About SH3 Domain:
Containing about 60 amino acid residues, the SRC Homology 3 Domain is a small protein domain. While SH3 domain is typically found in tyrosine kinases, it has also been associated with and identified in multiple other protein families. Some of the more notable of these are Ras GTPase-activating protein and PI3 Kinase.
While SH3 is known for its binding effect, it typically does this away from the active site. There are about 300 of these domains seen within the human genome.
SH3 Domain Structure
SH3 domains are made up of a beta-barrel fold, which has become quite characteristic of it. There are also five or six β-strands, which are typically tightly packed and arranged as anti-parallel β sheets. Short helices can also be found in the linker regions.
SH3 Domain Interactomes
How SH3 domains interact depend on where it’s found, with this being significantly different between certain areas and genomes. There can also be many similarities, some of which can be surprising.

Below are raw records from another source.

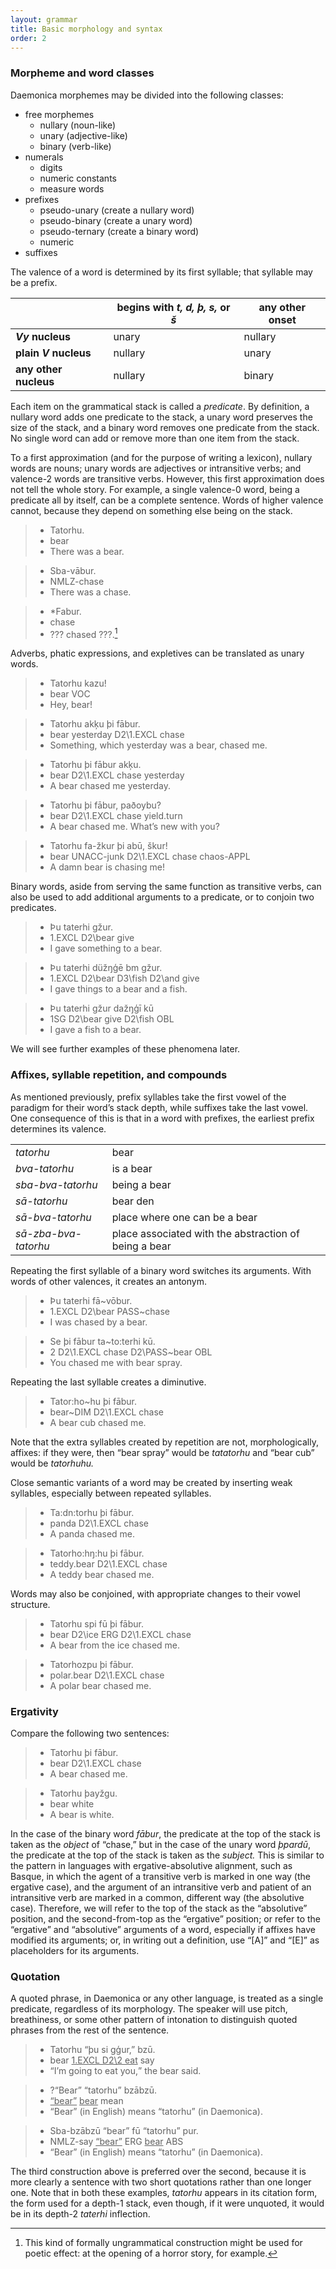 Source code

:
 ```yaml
---
layout: grammar
title: Basic morphology and syntax
order: 2
---
```


### Morpheme and word classes

Daemonica morphemes may be divided into the following classes:

- free morphemes
  - nullary (noun-like)
  - unary (adjective-like)
  - binary (verb-like)
- numerals
  - digits
  - numeric constants
  - measure words
- prefixes
  - pseudo-unary (create a nullary word)
  - pseudo-binary (create a unary word)
  - pseudo-ternary (create a binary word)
  - numeric
- suffixes

The valence of a word is determined by its first syllable;
that syllable may be a prefix.

| | begins with _t, d, þ, s,_ or _š_ | any other onset |
|-|-|-|
| **_Vy_ nucleus** | unary | nullary |
| **plain _V_ nucleus** | nullary | unary |
| **any other nucleus** | nullary | binary |


Each item on the grammatical stack is called a
_predicate_. By definition, a nullary word adds one
predicate to the stack, a unary word preserves the size of
the stack, and a binary word removes one predicate from the
stack. No single word can add or remove more than one item
from the stack.

To a first approximation (and for the purpose of writing a
lexicon), nullary words are nouns; unary words are
adjectives or intransitive verbs; and valence-2 words are
transitive verbs. However, this first approximation does not tell
the whole story. For example, a single valence-0 word, being a
predicate all by itself, can be a complete sentence. Words of
higher valence cannot, because they depend on something else
being on the stack.

>- Tatorhu.
>- bear
>- There was a bear.

>- Sba-vābur.
>- NMLZ-chase
>- There was a chase.

>- *Fabur.
>- chase
>- ??? chased ???.[^2]

[^2]:
    This kind of formally ungrammatical
    construction might be used for poetic effect:
    at the opening of a horror
    story, for example.

Adverbs, phatic
expressions, and expletives can be translated as unary words.

>- Tatorhu kazu!
>- bear VOC
>- Hey, bear!

>- Tatorhu akķu þi fābur.
>- bear yesterday D2\1.EXCL chase
>- Something, which yesterday was a bear, chased me.

>- Tatorhu þi fābur akķu.
>- bear D2\1.EXCL chase yesterday
>- A bear chased me yesterday.

>- Tatorhu þi fābur, paðoybu?
>- bear D2\1.EXCL chase yield.turn
>- A bear chased me. What’s new with you?

>- Tatorhu fa-žkur þi abū, škur!
>- bear UNACC-junk D2\1.EXCL chase chaos-APPL
>- A damn bear is chasing me!

Binary words, aside from serving the same function as
transitive verbs, can also be used to add additional arguments to
a predicate, or to conjoin two predicates.

>- Þu taterhi gžur.
>- 1.EXCL D2\bear give
>- I gave something to a bear.

>- Þu taterhi düžŋģē bm gžur.
>- 1.EXCL D2\bear D3\fish D2\and give
>- I gave things to a bear and a fish.

>- Þu taterhi gžur dažŋģī kū
>- 1SG D2\bear give D2\fish OBL
>- I gave a fish to a bear.

We will see further examples of these phenomena later.

### Affixes, syllable repetition, and compounds

As mentioned previously, prefix syllables take the first vowel
of the paradigm for their word’s stack depth, while suffixes
take the last vowel. One consequence of this is that in a word
with prefixes, the earliest prefix determines its valence.

|                      |                                                       |
|----------------------|-------------------------------------------------------|
| _tatorhu_            | bear                                                  |
| _bva-tatorhu_        | is a bear                                             |
| _sba-bva-tatorhu_    | being a bear                                          |
| _sā-tatorhu_         | bear den                                              |
| _sā-bva-tatorhu_     | place where one can be a bear                         |
| _sā-zba-bva-tatorhu_ | place associated with the abstraction of being a bear |

Repeating the first syllable of a binary word switches its arguments. With
words of other valences, it creates an antonym.

>- Þu taterhi fā~vōbur.
>- 1.EXCL D2\bear PASS~chase
>- I was chased by a bear.

>- Se þi fābur ta~to:terhi kū.
>- 2 D2\1.EXCL chase D2\PASS~bear OBL
>- You chased me with bear spray.

Repeating the last syllable creates a diminutive.

>- Tator:ho~hu þi fābur.
>- bear~DIM D2\1.EXCL chase
>- A bear cub chased me.

Note that the extra syllables created by repetition are not, morphologically,
affixes: if they were, then “bear spray” would be _tatatorhu_ and “bear cub”
would be _tatorhuhu._

Close semantic variants of a word may be created by inserting weak
syllables, especially between repeated syllables.

>- Ta:dn:torhu þi fābur.
>- panda D2\1.EXCL chase
>- A panda chased me.

>- Tatorho:hŋ:hu þi fābur.
>- teddy.bear D2\1.EXCL chase
>- A teddy bear chased me.

Words may also be conjoined, with appropriate changes to their vowel structure.

>- Tatorhu spi fū þi fābur.
>- bear D2\ice ERG D2\1.EXCL chase
>- A bear from the ice chased me.

>- Tatorhozpu þi fābur.
>- polar.bear D2\1.EXCL chase
>- A polar bear chased me.

### Ergativity

Compare the following two sentences:

>- Tatorhu þi fābur.
>- bear D2\1.EXCL chase
>- A bear chased me.

>- Tatorhu þayžgu.
>- bear white
>- A bear is white.

In the case of the binary word _fābur_, the predicate at the top of the stack
is taken as the _object_ of “chase,” but in the case of the unary word _þpardū_,
the predicate at the top of the stack is taken as the _subject._ This is similar
to the pattern in languages with ergative-absolutive alignment, such as Basque,
in which the agent of a transitive verb is marked in one way (the ergative case),
and the argument of an intransitive verb and patient of an intransitive verb are
marked in a common, different way (the absolutive case). Therefore, we will
refer to the top of the stack as the “absolutive” position, and the
second-from-top as the “ergative” position; or refer to the “ergative” and “absolutive”
arguments of a word, especially if affixes have modified its arguments; or, in
writing out a definition, use “[A]” and “[E]” as placeholders for its arguments.

### Quotation

A quoted phrase, in Daemonica or any other language, is treated
as a single predicate, regardless of its morphology. The speaker
will use pitch, breathiness, or some other pattern of intonation to
distinguish
quoted phrases from the rest of the sentence.

>- Tatorhu “þu si gģur,” bzū.
>- bear <u>1.EXCL D2\2 eat</u> say
>- <q>I’m going to eat you,</q> the bear said.

>- ?“Bear” “tatorhu” bzābzū.
>- <u>“bear”</u> <u>bear</u> mean
>- <q>Bear</q> (in English) means <q>tatorhu</q> (in Daemonica).

>- Sba-bzābzū “bear” fū “tatorhu” pur.
>- NMLZ-say <u>“bear”</u> ERG
  <u>bear</u> ABS
>- <q>Bear</q> (in English) means <q>tatorhu</q> (in Daemonica).

The third construction above is preferred over
the second, because it is more clearly a sentence
with two short quotations rather than one longer one. Note that
in both these examples, _tatorhu_ appears in its citation
form, the form used for a depth-1 stack, even though, if it were
unquoted, it would be in its depth-2 _taterhi_ inflection.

An SH3 interactome in a worm, for instance, can resemble how the same process in yeast. Despite this, interactions can be highly rewired between the two, especially in orthologous interactomes.

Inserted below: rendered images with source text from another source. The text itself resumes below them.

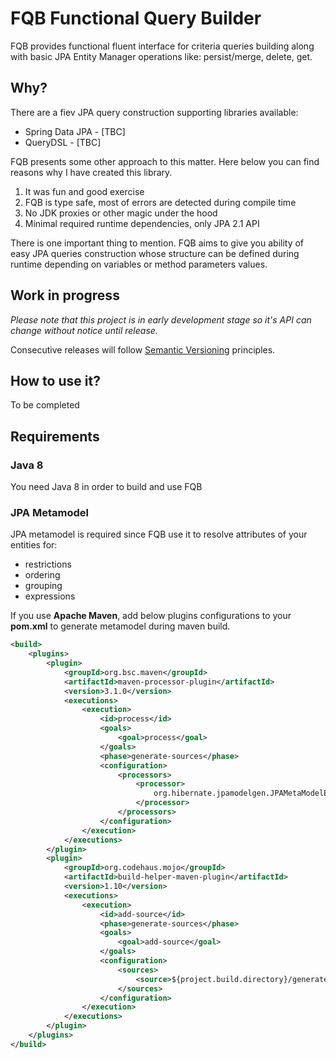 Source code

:# FQB Functional Query Builder

FQB provides functional fluent interface for criteria queries building along with basic JPA Entity Manager operations like: persist/merge, delete, get.

## Why?

There are a fiev JPA query construction supporting libraries available:

* Spring Data JPA - [TBC]
* QueryDSL - [TBC]

FQB presents some other approach to this matter. Here below you can find reasons why I have created this library.

1. It was fun and good exercise
2. FQB is type safe, most of errors are detected during compile time
3. No JDK proxies or other magic under the hood
4. Minimal required runtime dependencies, only JPA 2.1 API 

There is one important thing to mention. FQB aims to give you ability of easy JPA queries construction whose structure can be defined during runtime depending on variables or method parameters values. 

## Work in progress

*Please note that this project is in early development stage so it's API can change without notice until release.*

Consecutive releases will follow [Semantic Versioning](http://semver.org/) principles. 

## How to use it?

To be completed

## Requirements

### Java 8

You need Java 8 in order to build and use FQB

### JPA Metamodel 

JPA metamodel is required since FQB use it to resolve attributes of your entities for:

* restrictions
* ordering
* grouping
* expressions 

If you use **Apache Maven**, add below plugins configurations to your **pom.xml** to generate metamodel during maven build.

```xml
<build>
    <plugins>
        <plugin>
            <groupId>org.bsc.maven</groupId>
            <artifactId>maven-processor-plugin</artifactId>
            <version>3.1.0</version>
            <executions>
                <execution>
                    <id>process</id>
                    <goals>
                        <goal>process</goal>
                    </goals>
                    <phase>generate-sources</phase>
                    <configuration>
                        <processors>
                            <processor>
                                org.hibernate.jpamodelgen.JPAMetaModelEntityProcessor
                            </processor>
                        </processors>
                    </configuration>
                </execution>
            </executions>
        </plugin>
        <plugin>
            <groupId>org.codehaus.mojo</groupId>
            <artifactId>build-helper-maven-plugin</artifactId>
            <version>1.10</version>
            <executions>
                <execution>
                    <id>add-source</id>
                    <phase>generate-sources</phase>
                    <goals>
                        <goal>add-source</goal>
                    </goals>
                    <configuration>
                        <sources>
                            <source>${project.build.directory}/generated-sources/apt/</source>
                        </sources>
                    </configuration>
                </execution>
            </executions>
        </plugin>
    </plugins>
</build>
```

SH3 Domain Binding Specificity
SH3 domain behaves somewhat differently than some similar proteins. One of the more notable differences is that it binds far from the active site. There are some other differences, however. While the proteins are typically restricted to intracellular proteins in humans, they can also be found in the MIA family among small humans.
These will typically have an SH3-like fold, although this will be relatively small. Regardless of its location, the binding process will be the same. Usually, this will be done with the target binding partner’s proline-rich peptides.